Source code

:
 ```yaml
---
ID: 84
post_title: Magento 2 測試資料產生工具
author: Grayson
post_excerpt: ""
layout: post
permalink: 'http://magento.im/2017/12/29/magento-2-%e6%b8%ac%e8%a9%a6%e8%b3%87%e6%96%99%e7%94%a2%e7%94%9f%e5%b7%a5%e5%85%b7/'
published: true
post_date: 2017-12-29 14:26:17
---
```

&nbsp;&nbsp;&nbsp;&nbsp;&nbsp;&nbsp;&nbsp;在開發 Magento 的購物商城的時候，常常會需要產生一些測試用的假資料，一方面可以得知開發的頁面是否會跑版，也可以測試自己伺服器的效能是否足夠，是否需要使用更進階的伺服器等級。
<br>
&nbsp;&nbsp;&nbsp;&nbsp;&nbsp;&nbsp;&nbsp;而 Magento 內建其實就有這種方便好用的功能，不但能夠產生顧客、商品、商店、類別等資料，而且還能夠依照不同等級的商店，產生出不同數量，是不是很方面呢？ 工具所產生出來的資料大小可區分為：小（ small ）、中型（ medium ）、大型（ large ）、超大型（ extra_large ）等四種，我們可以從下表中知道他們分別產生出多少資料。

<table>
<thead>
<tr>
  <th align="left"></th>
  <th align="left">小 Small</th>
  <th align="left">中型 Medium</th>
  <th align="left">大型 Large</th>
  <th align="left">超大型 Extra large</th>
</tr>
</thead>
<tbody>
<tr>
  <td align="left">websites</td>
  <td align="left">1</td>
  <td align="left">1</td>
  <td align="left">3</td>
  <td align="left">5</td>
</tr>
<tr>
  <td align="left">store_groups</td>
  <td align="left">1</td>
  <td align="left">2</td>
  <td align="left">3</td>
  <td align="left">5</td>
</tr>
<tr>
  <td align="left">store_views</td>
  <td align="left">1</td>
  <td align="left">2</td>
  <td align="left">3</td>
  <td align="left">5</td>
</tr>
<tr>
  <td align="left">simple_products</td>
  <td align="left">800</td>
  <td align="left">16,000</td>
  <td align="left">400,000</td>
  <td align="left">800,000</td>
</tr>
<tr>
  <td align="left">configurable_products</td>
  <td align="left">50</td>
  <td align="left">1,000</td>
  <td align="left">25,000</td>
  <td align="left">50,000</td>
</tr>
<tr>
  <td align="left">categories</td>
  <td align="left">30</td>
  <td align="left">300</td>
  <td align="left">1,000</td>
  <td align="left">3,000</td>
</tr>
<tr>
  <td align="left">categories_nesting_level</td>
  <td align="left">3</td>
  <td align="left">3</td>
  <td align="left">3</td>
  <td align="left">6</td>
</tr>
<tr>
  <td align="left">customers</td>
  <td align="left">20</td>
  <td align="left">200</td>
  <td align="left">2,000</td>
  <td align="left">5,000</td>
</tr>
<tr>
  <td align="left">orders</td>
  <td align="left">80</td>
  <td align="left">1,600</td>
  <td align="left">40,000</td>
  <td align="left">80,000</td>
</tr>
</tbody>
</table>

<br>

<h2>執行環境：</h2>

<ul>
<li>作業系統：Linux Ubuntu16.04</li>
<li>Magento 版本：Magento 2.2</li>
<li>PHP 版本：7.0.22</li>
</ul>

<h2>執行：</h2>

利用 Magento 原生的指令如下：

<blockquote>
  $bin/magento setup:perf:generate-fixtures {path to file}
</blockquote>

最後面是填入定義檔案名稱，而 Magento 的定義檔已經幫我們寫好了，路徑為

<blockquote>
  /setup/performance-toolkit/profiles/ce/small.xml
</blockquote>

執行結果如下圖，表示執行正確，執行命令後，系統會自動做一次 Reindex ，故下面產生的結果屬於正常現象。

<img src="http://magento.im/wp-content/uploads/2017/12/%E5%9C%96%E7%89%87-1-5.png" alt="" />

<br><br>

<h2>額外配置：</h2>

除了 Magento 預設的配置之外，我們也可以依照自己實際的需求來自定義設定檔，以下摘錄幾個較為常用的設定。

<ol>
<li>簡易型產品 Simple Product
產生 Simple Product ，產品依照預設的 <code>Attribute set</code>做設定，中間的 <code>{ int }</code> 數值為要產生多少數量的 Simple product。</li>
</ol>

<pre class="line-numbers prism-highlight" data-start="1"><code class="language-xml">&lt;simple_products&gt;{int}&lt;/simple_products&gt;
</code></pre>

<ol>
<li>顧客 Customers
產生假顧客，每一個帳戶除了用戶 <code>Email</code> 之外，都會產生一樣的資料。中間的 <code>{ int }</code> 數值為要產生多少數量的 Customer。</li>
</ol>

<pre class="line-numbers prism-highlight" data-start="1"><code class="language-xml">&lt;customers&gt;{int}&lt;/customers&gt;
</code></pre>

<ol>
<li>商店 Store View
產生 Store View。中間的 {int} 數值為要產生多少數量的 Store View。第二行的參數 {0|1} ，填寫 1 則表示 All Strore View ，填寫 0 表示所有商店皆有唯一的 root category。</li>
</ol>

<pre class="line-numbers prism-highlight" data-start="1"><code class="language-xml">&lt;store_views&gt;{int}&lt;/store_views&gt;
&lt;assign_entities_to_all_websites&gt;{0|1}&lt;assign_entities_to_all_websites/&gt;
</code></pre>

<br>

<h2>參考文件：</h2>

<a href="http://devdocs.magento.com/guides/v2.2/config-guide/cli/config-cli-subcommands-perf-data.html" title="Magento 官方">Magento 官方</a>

__What you will do__
Write the material above out again, exactly as it reads.

__Completed exercise__
Source code

:
 ```yaml
---
ID: 84
post_title: Magento 2 測試資料產生工具
author: Grayson
post_excerpt: ""
layout: post
permalink: 'http://magento.im/2017/12/29/magento-2-%e6%b8%ac%e8%a9%a6%e8%b3%87%e6%96%99%e7%94%a2%e7%94%9f%e5%b7%a5%e5%85%b7/'
published: true
post_date: 2017-12-29 14:26:17
---
```

&nbsp;&nbsp;&nbsp;&nbsp;&nbsp;&nbsp;&nbsp;在開發 Magento 的購物商城的時候，常常會需要產生一些測試用的假資料，一方面可以得知開發的頁面是否會跑版，也可以測試自己伺服器的效能是否足夠，是否需要使用更進階的伺服器等級。
<br>
&nbsp;&nbsp;&nbsp;&nbsp;&nbsp;&nbsp;&nbsp;而 Magento 內建其實就有這種方便好用的功能，不但能夠產生顧客、商品、商店、類別等資料，而且還能夠依照不同等級的商店，產生出不同數量，是不是很方面呢？ 工具所產生出來的資料大小可區分為：小（ small ）、中型（ medium ）、大型（ large ）、超大型（ extra_large ）等四種，我們可以從下表中知道他們分別產生出多少資料。

<table>
<thead>
<tr>
  <th align="left"></th>
  <th align="left">小 Small</th>
  <th align="left">中型 Medium</th>
  <th align="left">大型 Large</th>
  <th align="left">超大型 Extra large</th>
</tr>
</thead>
<tbody>
<tr>
  <td align="left">websites</td>
  <td align="left">1</td>
  <td align="left">1</td>
  <td align="left">3</td>
  <td align="left">5</td>
</tr>
<tr>
  <td align="left">store_groups</td>
  <td align="left">1</td>
  <td align="left">2</td>
  <td align="left">3</td>
  <td align="left">5</td>
</tr>
<tr>
  <td align="left">store_views</td>
  <td align="left">1</td>
  <td align="left">2</td>
  <td align="left">3</td>
  <td align="left">5</td>
</tr>
<tr>
  <td align="left">simple_products</td>
  <td align="left">800</td>
  <td align="left">16,000</td>
  <td align="left">400,000</td>
  <td align="left">800,000</td>
</tr>
<tr>
  <td align="left">configurable_products</td>
  <td align="left">50</td>
  <td align="left">1,000</td>
  <td align="left">25,000</td>
  <td align="left">50,000</td>
</tr>
<tr>
  <td align="left">categories</td>
  <td align="left">30</td>
  <td align="left">300</td>
  <td align="left">1,000</td>
  <td align="left">3,000</td>
</tr>
<tr>
  <td align="left">categories_nesting_level</td>
  <td align="left">3</td>
  <td align="left">3</td>
  <td align="left">3</td>
  <td align="left">6</td>
</tr>
<tr>
  <td align="left">customers</td>
  <td align="left">20</td>
  <td align="left">200</td>
  <td align="left">2,000</td>
  <td align="left">5,000</td>
</tr>
<tr>
  <td align="left">orders</td>
  <td align="left">80</td>
  <td align="left">1,600</td>
  <td align="left">40,000</td>
  <td align="left">80,000</td>
</tr>
</tbody>
</table>

<br>

<h2>執行環境：</h2>

<ul>
<li>作業系統：Linux Ubuntu16.04</li>
<li>Magento 版本：Magento 2.2</li>
<li>PHP 版本：7.0.22</li>
</ul>

<h2>執行：</h2>

利用 Magento 原生的指令如下：

<blockquote>
  $bin/magento setup:perf:generate-fixtures {path to file}
</blockquote>

最後面是填入定義檔案名稱，而 Magento 的定義檔已經幫我們寫好了，路徑為

<blockquote>
  /setup/performance-toolkit/profiles/ce/small.xml
</blockquote>

執行結果如下圖，表示執行正確，執行命令後，系統會自動做一次 Reindex ，故下面產生的結果屬於正常現象。

<img src="http://magento.im/wp-content/uploads/2017/12/%E5%9C%96%E7%89%87-1-5.png" alt="" />

<br><br>

<h2>額外配置：</h2>

除了 Magento 預設的配置之外，我們也可以依照自己實際的需求來自定義設定檔，以下摘錄幾個較為常用的設定。

<ol>
<li>簡易型產品 Simple Product
產生 Simple Product ，產品依照預設的 <code>Attribute set</code>做設定，中間的 <code>{ int }</code> 數值為要產生多少數量的 Simple product。</li>
</ol>

<pre class="line-numbers prism-highlight" data-start="1"><code class="language-xml">&lt;simple_products&gt;{int}&lt;/simple_products&gt;
</code></pre>

<ol>
<li>顧客 Customers
產生假顧客，每一個帳戶除了用戶 <code>Email</code> 之外，都會產生一樣的資料。中間的 <code>{ int }</code> 數值為要產生多少數量的 Customer。</li>
</ol>

<pre class="line-numbers prism-highlight" data-start="1"><code class="language-xml">&lt;customers&gt;{int}&lt;/customers&gt;
</code></pre>

<ol>
<li>商店 Store View
產生 Store View。中間的 {int} 數值為要產生多少數量的 Store View。第二行的參數 {0|1} ，填寫 1 則表示 All Strore View ，填寫 0 表示所有商店皆有唯一的 root category。</li>
</ol>

<pre class="line-numbers prism-highlight" data-start="1"><code class="language-xml">&lt;store_views&gt;{int}&lt;/store_views&gt;
&lt;assign_entities_to_all_websites&gt;{0|1}&lt;assign_entities_to_all_websites/&gt;
</code></pre>

<br>

<h2>參考文件：</h2>

<a href="http://devdocs.magento.com/guides/v2.2/config-guide/cli/config-cli-subcommands-perf-data.html" title="Magento 官方">Magento 官方</a>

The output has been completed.